Begin at the line containing "This tic tac" in the entries below and end at the line containing "TicTacToe/app/src/main/java/com/wiensbeans/jeremy/tictactoe/"; transcribe that range exactly and nothing outside it.
________________
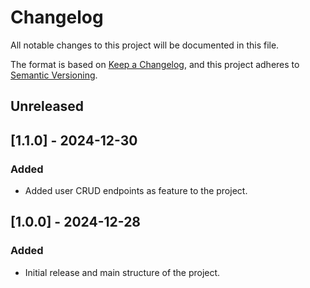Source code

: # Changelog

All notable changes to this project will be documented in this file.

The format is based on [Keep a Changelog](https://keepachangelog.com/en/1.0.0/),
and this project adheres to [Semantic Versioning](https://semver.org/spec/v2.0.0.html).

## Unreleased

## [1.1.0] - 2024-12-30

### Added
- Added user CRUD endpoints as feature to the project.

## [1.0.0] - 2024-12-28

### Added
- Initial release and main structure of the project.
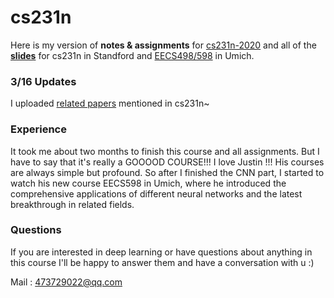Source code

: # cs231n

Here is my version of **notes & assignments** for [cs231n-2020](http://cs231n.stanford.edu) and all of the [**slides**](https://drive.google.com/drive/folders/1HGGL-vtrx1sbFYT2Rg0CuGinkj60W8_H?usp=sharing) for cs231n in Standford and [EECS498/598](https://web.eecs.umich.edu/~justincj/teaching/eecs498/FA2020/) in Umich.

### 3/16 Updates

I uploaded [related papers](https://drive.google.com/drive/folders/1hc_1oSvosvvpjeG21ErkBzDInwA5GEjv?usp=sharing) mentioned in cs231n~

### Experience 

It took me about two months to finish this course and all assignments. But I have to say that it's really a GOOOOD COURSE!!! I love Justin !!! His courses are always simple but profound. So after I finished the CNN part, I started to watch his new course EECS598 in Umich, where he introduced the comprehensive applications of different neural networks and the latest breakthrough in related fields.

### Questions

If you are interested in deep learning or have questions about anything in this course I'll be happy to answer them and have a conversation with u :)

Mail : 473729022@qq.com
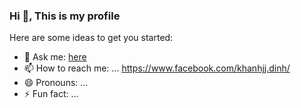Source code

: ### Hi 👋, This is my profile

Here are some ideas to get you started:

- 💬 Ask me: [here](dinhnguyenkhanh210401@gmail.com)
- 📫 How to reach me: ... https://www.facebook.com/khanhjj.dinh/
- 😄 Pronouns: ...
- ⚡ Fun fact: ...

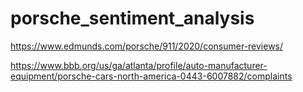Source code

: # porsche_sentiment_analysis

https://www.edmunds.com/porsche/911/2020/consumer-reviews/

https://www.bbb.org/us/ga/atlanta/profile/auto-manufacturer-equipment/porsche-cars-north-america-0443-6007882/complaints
________________
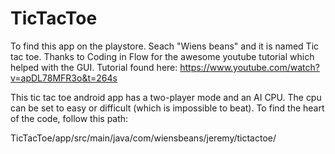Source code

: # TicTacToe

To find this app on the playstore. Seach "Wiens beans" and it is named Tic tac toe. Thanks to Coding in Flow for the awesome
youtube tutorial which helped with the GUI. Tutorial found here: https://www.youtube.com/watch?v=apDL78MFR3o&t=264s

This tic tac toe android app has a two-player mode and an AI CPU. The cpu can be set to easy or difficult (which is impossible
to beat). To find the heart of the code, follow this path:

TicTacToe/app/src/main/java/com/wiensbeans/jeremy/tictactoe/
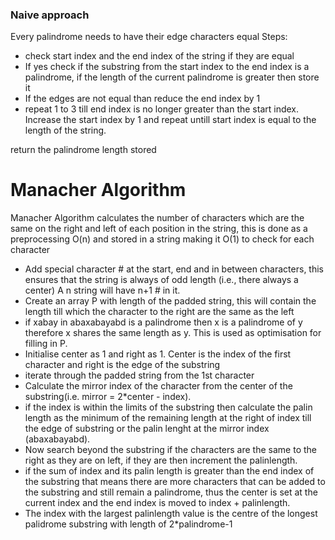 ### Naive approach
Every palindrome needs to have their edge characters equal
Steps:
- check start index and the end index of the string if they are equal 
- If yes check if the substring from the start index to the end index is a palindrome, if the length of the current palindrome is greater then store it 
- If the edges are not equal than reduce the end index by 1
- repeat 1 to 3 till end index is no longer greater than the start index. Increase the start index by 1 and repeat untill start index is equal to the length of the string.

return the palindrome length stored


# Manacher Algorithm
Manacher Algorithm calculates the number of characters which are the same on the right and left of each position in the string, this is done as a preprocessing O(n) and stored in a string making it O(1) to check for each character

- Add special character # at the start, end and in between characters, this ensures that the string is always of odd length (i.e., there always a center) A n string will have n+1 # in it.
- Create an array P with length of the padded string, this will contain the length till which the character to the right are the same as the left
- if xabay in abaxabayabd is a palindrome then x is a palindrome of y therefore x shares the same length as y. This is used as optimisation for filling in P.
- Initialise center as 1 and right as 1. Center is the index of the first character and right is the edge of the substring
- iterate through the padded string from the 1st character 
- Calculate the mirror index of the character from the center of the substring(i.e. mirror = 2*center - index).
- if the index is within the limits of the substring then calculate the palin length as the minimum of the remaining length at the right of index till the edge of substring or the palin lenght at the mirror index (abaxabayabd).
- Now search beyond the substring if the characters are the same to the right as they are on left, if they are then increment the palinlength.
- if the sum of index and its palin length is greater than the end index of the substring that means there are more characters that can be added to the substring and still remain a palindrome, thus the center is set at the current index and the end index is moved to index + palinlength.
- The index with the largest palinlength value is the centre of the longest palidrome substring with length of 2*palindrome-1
________________
### PROBLEM SOLUTION:
This tic tac toe android app has a two-player mode and an AI CPU. The cpu can be set to easy or difficult (which is impossible
to beat). To find the heart of the code, follow this path:

TicTacToe/app/src/main/java/com/wiensbeans/jeremy/tictactoe/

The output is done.